(Source texts of formatted documents)
________________
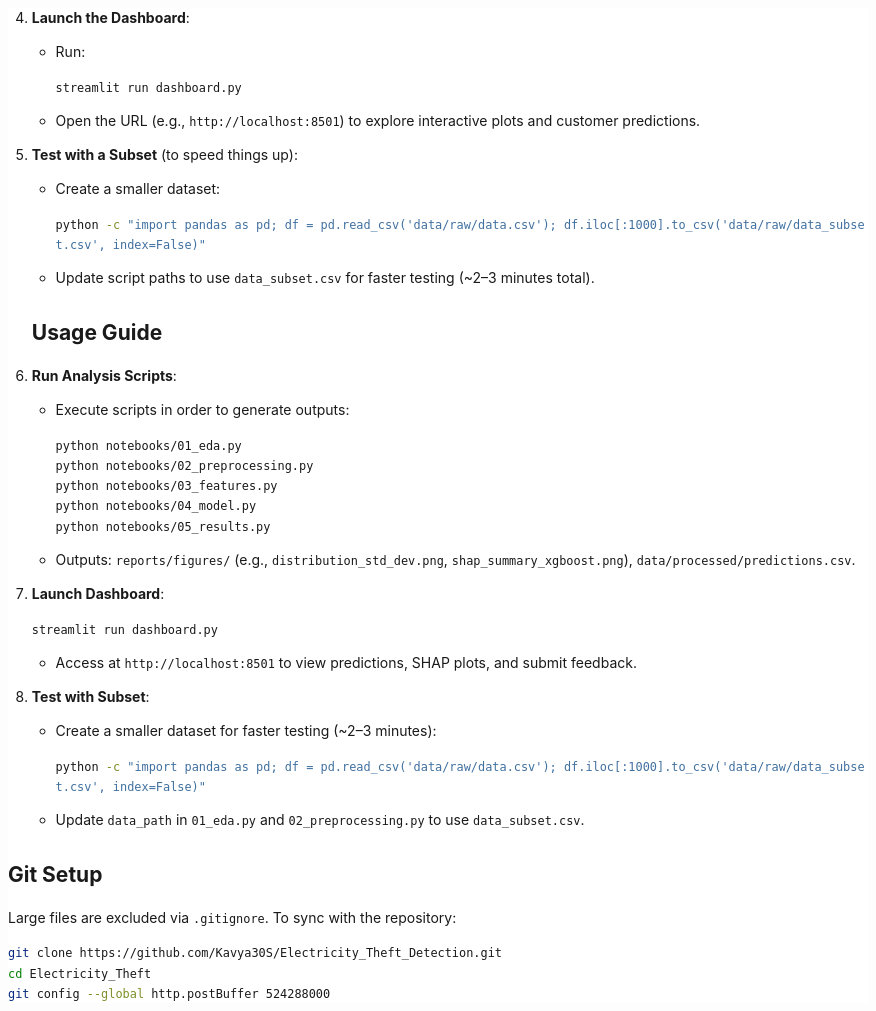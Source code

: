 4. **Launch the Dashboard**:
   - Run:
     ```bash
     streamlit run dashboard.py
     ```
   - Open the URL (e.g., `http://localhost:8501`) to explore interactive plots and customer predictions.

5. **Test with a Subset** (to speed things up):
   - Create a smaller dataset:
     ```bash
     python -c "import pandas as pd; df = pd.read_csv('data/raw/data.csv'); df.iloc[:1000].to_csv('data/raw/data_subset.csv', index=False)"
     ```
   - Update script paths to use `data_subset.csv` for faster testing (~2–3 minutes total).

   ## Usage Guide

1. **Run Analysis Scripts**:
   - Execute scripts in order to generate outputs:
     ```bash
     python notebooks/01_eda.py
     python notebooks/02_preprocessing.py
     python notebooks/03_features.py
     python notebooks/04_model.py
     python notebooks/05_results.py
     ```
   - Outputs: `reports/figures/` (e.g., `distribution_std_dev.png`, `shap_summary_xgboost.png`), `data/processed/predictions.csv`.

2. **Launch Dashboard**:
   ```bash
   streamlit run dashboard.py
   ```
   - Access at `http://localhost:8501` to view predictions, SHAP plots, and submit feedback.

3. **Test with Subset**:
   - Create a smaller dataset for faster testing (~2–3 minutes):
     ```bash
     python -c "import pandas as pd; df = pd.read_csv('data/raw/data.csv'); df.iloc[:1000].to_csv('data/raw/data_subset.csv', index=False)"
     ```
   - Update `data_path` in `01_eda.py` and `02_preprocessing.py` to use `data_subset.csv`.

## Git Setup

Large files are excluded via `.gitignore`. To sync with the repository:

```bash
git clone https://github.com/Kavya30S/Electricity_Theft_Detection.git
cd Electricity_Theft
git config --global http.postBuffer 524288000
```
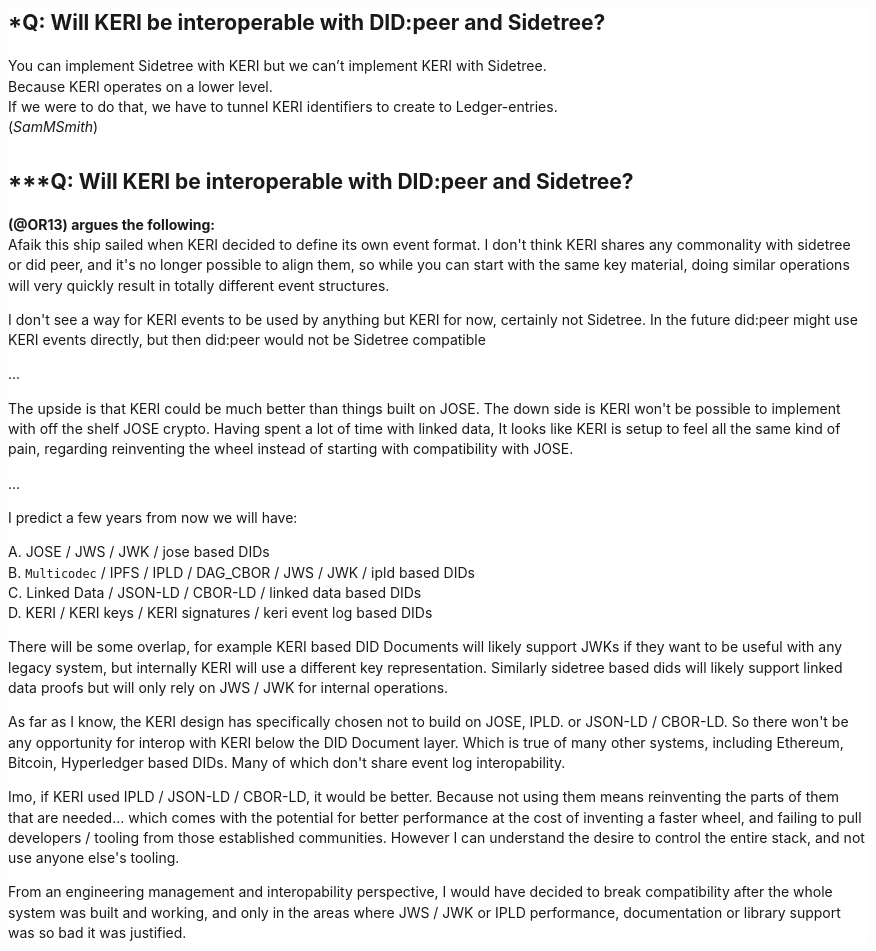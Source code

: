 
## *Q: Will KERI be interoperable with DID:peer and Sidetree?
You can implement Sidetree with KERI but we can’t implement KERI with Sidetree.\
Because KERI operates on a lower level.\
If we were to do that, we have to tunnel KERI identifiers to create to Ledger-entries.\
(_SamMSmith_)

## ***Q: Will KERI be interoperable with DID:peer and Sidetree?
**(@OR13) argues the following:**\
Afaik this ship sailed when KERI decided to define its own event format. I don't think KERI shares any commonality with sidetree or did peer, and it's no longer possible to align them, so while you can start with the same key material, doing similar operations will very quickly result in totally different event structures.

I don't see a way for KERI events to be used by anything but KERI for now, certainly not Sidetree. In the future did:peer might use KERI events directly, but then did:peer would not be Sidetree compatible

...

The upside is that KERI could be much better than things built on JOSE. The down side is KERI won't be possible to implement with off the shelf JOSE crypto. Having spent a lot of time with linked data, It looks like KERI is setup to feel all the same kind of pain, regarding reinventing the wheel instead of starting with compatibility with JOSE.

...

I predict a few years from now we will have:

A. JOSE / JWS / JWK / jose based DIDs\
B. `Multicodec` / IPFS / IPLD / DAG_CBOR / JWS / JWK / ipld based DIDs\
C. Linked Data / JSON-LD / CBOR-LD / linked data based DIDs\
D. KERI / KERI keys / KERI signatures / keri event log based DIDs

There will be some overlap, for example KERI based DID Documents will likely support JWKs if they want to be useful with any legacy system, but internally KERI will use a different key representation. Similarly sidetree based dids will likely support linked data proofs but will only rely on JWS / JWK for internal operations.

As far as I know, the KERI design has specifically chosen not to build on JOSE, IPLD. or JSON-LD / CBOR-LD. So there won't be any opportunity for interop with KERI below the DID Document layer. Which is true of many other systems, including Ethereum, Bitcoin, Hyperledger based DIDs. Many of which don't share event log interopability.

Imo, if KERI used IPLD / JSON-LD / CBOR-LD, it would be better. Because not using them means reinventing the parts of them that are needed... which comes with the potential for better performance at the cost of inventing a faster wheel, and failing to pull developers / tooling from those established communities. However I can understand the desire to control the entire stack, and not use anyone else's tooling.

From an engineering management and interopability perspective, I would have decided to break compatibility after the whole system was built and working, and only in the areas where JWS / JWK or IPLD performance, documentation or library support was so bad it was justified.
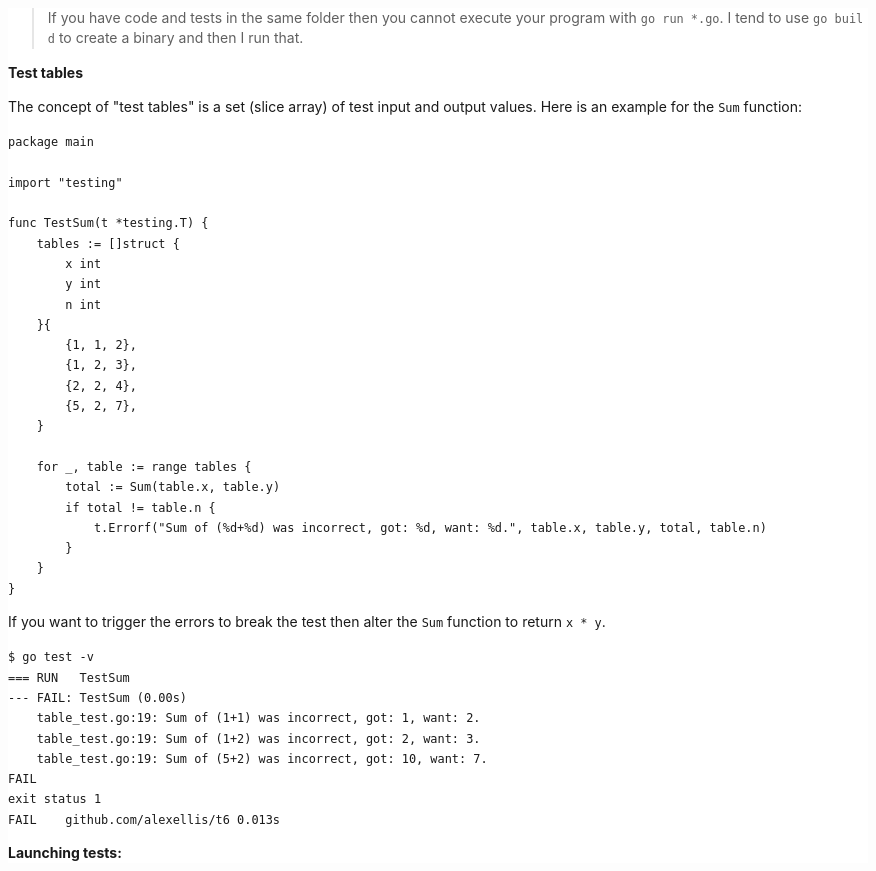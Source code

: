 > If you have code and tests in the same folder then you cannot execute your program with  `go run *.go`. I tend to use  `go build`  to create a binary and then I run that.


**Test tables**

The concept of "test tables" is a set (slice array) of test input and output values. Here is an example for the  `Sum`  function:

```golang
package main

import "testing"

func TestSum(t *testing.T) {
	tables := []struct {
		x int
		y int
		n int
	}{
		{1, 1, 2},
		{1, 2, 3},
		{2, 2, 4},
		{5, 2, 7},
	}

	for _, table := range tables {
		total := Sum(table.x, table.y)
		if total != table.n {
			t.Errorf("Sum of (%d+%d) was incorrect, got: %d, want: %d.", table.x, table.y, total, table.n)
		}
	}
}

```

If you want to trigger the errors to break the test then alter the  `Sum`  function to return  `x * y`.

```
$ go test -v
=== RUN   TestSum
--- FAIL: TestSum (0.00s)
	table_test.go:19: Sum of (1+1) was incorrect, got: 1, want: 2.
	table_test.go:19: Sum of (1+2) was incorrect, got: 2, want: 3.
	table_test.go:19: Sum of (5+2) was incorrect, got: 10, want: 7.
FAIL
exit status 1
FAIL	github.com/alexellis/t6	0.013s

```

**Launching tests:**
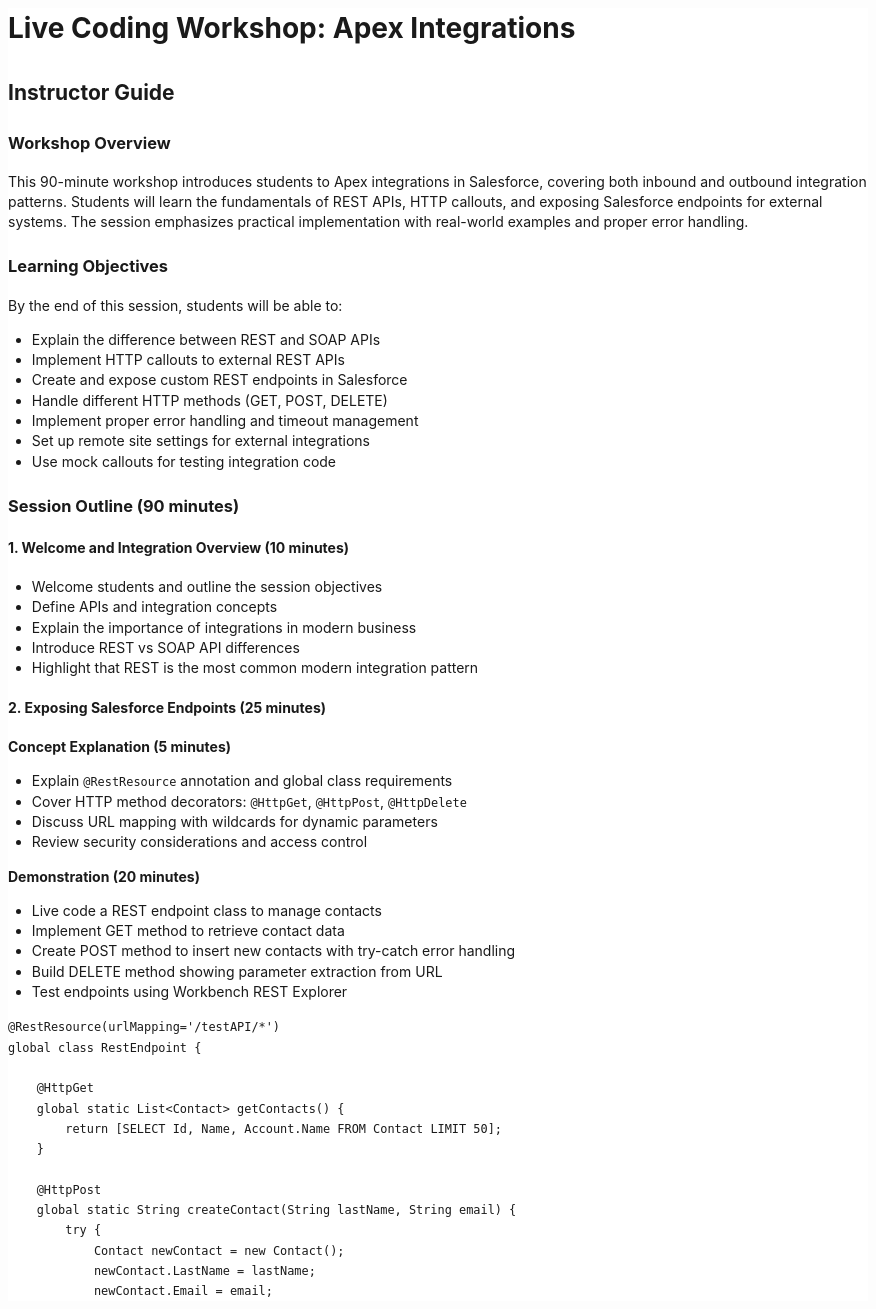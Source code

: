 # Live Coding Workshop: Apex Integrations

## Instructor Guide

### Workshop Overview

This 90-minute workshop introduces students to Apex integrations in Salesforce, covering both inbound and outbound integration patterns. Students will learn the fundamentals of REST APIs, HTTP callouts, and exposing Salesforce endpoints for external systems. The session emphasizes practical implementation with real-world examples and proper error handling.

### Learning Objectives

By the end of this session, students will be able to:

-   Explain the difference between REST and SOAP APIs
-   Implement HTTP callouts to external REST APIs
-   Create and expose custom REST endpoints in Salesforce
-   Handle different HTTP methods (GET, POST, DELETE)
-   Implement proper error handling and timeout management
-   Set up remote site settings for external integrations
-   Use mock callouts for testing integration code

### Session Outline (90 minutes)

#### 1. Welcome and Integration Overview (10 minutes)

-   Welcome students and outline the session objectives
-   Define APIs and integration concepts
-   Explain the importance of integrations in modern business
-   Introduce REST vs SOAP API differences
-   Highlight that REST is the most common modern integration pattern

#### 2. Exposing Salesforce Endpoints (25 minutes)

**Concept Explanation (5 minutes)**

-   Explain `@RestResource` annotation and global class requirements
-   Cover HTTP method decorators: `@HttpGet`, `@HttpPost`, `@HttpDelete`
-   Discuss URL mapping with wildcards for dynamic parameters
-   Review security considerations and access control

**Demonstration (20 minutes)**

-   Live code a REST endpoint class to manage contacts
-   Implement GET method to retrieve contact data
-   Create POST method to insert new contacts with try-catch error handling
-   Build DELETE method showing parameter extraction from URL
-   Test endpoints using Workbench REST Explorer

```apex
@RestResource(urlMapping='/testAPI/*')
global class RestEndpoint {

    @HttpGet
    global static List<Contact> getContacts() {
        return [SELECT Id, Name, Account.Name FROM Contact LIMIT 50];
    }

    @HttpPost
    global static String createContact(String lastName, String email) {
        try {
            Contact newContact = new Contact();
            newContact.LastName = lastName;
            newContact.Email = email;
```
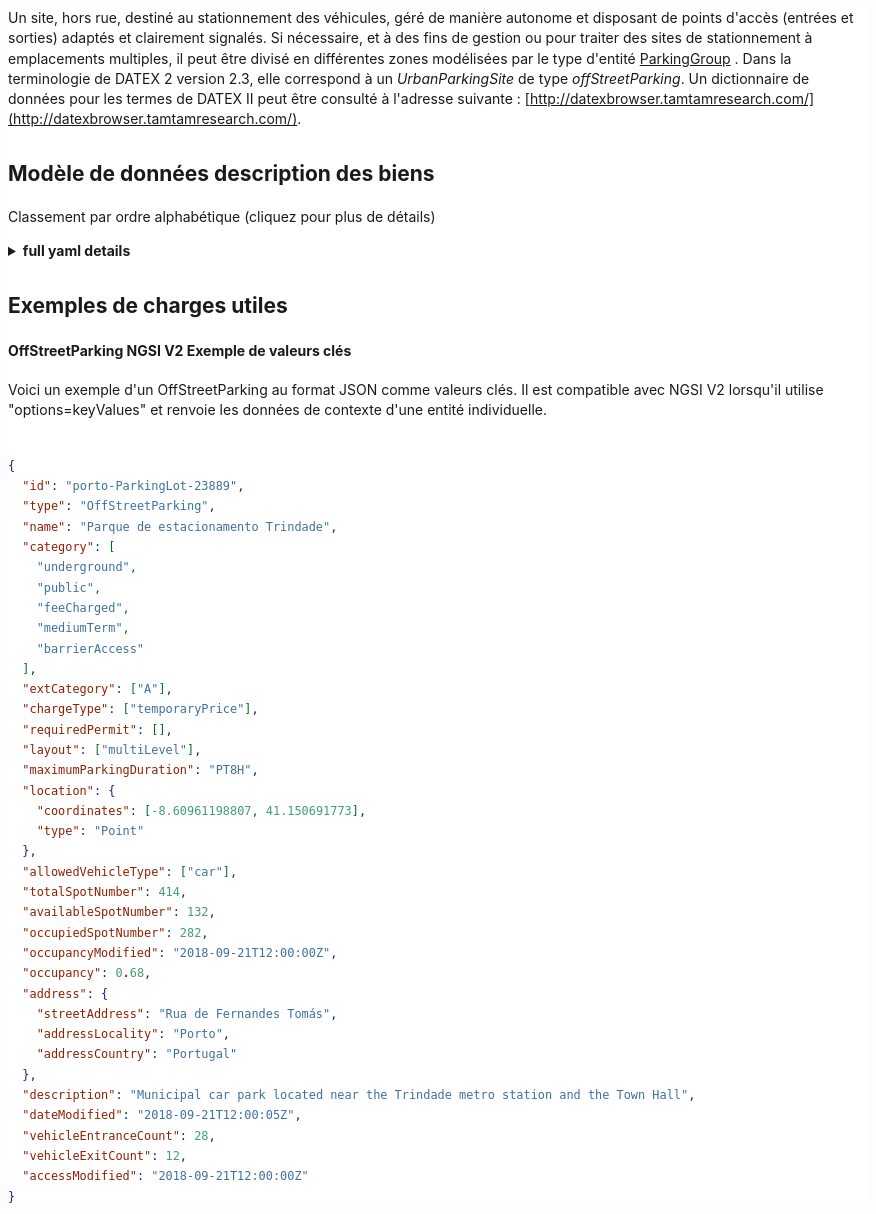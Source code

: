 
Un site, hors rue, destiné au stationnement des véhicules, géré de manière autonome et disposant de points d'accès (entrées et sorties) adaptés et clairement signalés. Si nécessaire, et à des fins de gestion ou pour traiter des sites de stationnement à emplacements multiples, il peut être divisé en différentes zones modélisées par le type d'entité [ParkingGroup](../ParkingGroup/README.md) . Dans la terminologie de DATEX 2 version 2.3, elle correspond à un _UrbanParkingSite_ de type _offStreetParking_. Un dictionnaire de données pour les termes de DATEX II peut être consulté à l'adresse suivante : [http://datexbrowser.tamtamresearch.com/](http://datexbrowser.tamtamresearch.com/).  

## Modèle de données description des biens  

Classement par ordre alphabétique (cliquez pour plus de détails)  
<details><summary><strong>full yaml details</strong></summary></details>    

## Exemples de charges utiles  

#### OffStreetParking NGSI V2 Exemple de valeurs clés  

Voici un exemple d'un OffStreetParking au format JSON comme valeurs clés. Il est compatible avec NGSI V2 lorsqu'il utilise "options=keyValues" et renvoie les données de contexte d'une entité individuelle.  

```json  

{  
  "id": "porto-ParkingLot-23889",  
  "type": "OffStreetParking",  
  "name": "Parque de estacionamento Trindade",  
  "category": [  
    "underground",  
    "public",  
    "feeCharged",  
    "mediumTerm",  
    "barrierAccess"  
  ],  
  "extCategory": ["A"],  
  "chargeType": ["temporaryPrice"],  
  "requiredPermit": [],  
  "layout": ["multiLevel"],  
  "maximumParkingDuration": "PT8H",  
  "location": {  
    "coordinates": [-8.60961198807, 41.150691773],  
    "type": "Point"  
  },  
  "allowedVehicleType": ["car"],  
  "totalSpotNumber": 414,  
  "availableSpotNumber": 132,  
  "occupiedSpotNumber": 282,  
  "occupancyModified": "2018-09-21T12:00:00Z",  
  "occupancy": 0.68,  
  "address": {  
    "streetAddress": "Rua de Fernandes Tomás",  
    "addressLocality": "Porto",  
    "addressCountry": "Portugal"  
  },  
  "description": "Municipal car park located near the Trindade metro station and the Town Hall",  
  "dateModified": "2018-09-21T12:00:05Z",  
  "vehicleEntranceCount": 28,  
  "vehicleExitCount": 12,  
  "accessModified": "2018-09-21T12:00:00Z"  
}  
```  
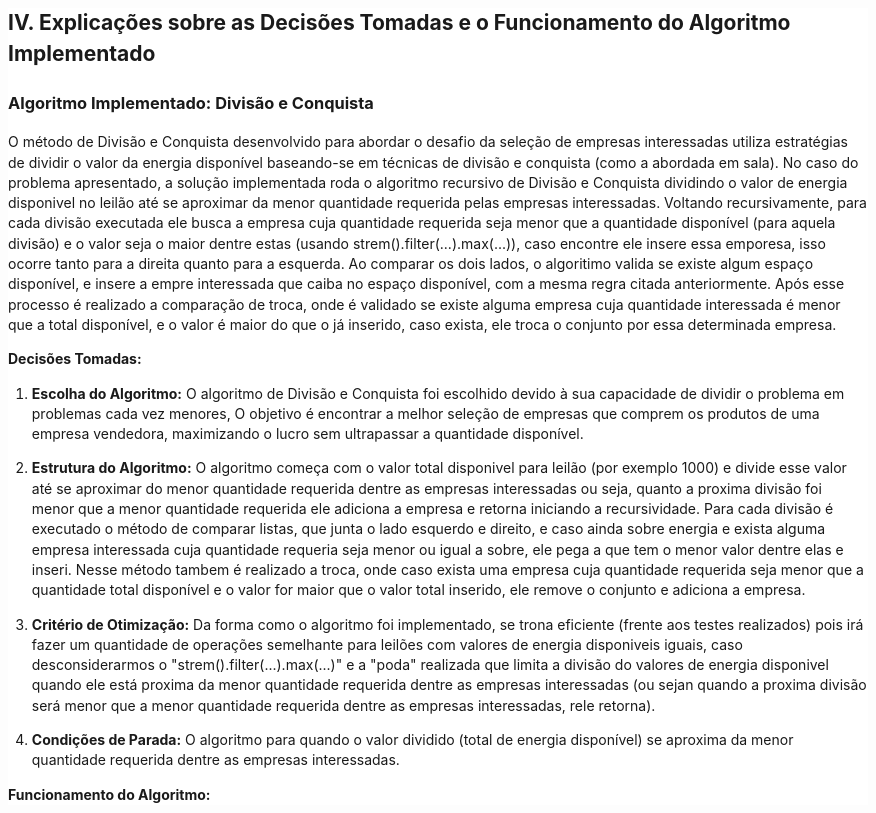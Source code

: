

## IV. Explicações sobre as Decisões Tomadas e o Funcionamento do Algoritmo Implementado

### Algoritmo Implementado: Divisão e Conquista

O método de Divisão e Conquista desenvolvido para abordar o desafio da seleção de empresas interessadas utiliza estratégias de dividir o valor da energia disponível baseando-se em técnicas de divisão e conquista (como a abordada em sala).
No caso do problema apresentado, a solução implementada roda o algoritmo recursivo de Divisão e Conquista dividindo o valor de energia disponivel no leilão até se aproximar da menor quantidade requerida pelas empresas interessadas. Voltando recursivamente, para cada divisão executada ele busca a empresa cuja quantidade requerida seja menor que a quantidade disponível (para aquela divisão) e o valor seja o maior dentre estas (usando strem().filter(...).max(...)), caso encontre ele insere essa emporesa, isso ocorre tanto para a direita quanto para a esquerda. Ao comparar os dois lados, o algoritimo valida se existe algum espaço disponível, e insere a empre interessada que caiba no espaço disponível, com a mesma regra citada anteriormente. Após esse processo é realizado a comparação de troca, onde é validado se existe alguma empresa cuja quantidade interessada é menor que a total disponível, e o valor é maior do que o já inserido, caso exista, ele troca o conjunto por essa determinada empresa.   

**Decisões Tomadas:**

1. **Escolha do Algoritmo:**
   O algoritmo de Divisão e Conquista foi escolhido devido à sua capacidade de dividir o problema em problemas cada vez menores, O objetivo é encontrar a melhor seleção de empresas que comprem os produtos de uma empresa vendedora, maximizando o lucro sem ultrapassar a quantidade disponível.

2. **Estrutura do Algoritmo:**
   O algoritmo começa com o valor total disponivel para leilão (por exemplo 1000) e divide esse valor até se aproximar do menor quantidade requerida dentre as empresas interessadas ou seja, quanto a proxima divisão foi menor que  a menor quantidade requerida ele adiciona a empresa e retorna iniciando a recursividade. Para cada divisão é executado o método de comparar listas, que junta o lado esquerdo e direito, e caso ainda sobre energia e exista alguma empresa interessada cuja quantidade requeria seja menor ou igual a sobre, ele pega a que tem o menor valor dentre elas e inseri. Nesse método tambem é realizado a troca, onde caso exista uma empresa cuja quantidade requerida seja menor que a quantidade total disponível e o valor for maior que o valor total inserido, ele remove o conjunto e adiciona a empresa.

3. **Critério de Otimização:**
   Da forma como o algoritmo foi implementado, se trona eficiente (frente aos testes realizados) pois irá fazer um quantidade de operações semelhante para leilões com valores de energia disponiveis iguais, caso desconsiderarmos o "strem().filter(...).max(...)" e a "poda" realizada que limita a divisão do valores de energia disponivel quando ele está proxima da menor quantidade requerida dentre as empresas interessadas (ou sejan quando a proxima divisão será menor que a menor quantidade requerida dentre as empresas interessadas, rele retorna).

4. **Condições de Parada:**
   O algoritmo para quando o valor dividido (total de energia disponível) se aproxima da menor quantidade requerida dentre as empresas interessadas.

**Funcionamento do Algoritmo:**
________________
## What is being asked
Collect the lines of the data that carry the word "then".

## Response to this task
I don't see a way for KERI events to be used by anything but KERI for now, certainly not Sidetree. In the future did:peer might use KERI events directly, but then did:peer would not be Sidetree compatible
: > If you have code and tests in the same folder then you cannot execute your program with  `go run *.go`. I tend to use  `go build`  to create a binary and then I run that.
If you want to trigger the errors to break the test then alter the  `Sum`  function to return  `x * y`.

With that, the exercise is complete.